Between the HTML anchor tags, there is variable text that can have any length and any characters.
I run my code and no values are being returned (The count of the Match collection is 0).
I know my code is correct because if I just do a search for a single character, I get results. ("a" = 14 matches)
So, I'm totally lost and have no idea what is wrong with my expression as, for some reason, I am totally not grasping this RegEx thing entirely and what constitutes an illegal expression. I'm not sure if it's wrong, or if it isn't compatible with VB.NET or if it's totally wrong. I used a RegEx creator program (which is where I got the above expression), and I'm not even sure if I was operating it properly and if the expression it gave me is right.

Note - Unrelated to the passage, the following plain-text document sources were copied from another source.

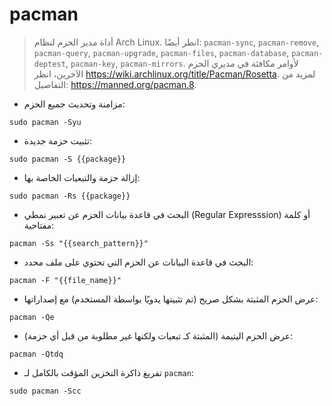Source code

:# pacman

> أداة مدير الحزم لنظام Arch Linux.
> انظر أيضًا: `pacman-sync`, `pacman-remove`, `pacman-query`, `pacman-upgrade`, `pacman-files`, `pacman-database`, `pacman-deptest`, `pacman-key`, `pacman-mirrors`.
> لأوامر مكافئة في مديري الحزم الآخرين، انظر <https://wiki.archlinux.org/title/Pacman/Rosetta>.
> لمزيد من التفاصيل: <https://manned.org/pacman.8>.

- مزامنة وتحديث جميع الحزم:

`sudo pacman -Syu`

- تثبيت حزمة جديدة:

`sudo pacman -S {{package}}`

- إزالة حزمة والتبعيات الخاصة بها:

`sudo pacman -Rs {{package}}`

- البحث في قاعدة بيانات الحزم عن تعبير نمطي (Regular Expresssion) أو كلمة مفتاحية:

`pacman -Ss "{{search_pattern}}"`

- البحث في قاعدة البيانات عن الحزم التي تحتوي على ملف محدد:

`pacman -F "{{file_name}}"`

- عرض الحزم المثبتة بشكل صريح (تم تثبيتها يدويًا بواسطة المستخدم) مع إصداراتها:

`pacman -Qe`

- عرض الحزم اليتيمة (المثبتة كـ تبعيات ولكنها غير مطلوبة من قبل أي حزمة):

`pacman -Qtdq`

- تفريغ ذاكرة التخزين المؤقت بالكامل لـ `pacman`:

`sudo pacman -Scc`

Thanks for any help provided.
Visual Studio 2010 Professional | .NET Framework 4.0 | Windows 7
SERYSOFT.COM :: SysPad - Folder Management Program - Please comment HERE if you find this program useful, have ideas, or know of any bugs.
[Very useful for IT/DP departments where many folders are consistently accessed. Also contains a scratchpad window for quick access to notes.]

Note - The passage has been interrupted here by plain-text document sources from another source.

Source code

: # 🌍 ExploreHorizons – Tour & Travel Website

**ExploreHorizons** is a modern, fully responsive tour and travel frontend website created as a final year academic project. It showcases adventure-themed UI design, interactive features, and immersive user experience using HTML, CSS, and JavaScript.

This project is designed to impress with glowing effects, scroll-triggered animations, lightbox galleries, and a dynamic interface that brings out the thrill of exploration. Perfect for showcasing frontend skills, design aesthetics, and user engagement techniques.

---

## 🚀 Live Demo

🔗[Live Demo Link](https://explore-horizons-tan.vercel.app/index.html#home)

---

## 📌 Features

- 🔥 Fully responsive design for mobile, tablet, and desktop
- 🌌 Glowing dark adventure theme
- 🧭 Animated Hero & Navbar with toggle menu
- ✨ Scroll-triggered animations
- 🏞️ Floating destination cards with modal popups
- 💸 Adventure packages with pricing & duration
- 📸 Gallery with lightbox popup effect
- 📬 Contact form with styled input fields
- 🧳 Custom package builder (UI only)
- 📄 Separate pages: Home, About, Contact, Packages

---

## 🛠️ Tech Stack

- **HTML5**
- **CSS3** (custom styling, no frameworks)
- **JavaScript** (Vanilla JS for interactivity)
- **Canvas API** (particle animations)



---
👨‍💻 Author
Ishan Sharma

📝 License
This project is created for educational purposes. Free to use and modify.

[.NET and MySQL Quick Guide]
-
Feb 8th, 2010, 12:47 PM
#2
Addicted Member
Re: RegEx with VB.NET
Have you tried: \d*[0-9]
in place of: [0-9] <-- I think this means 1 digit.
-
Feb 8th, 2010, 12:51 PM
#3
Thread Starter
Fanatic Member
Re: RegEx with VB.NET
Yeah, I think you're right. But that didn't work.
I also put \d*[0-9] in parentheses and it still didn't work.
Of course, maybe the [^</a>] part is wrong?
Visual Studio 2010 Professional | .NET Framework 4.0 | Windows 7
SERYSOFT.COM :: SysPad - Folder Management Program - Please comment HERE if you find this program useful, have ideas, or know of any bugs.
[Very useful for IT/DP departments where many folders are consistently accessed. Also contains a scratchpad window for quick access to notes.]
[.NET and MySQL Quick Guide]
-
Feb 8th, 2010, 12:53 PM
#4
Addicted Member
Re: RegEx with VB.NET
There might also be some other characters that need to be escaped.
Good idea to try it on its own to just check the number without the rest of the string.
-
Feb 8th, 2010, 01:00 PM
#5
Thread Starter
Fanatic Member
Re: RegEx with VB.NET
OK, so the number is working properly as \d*[0-9]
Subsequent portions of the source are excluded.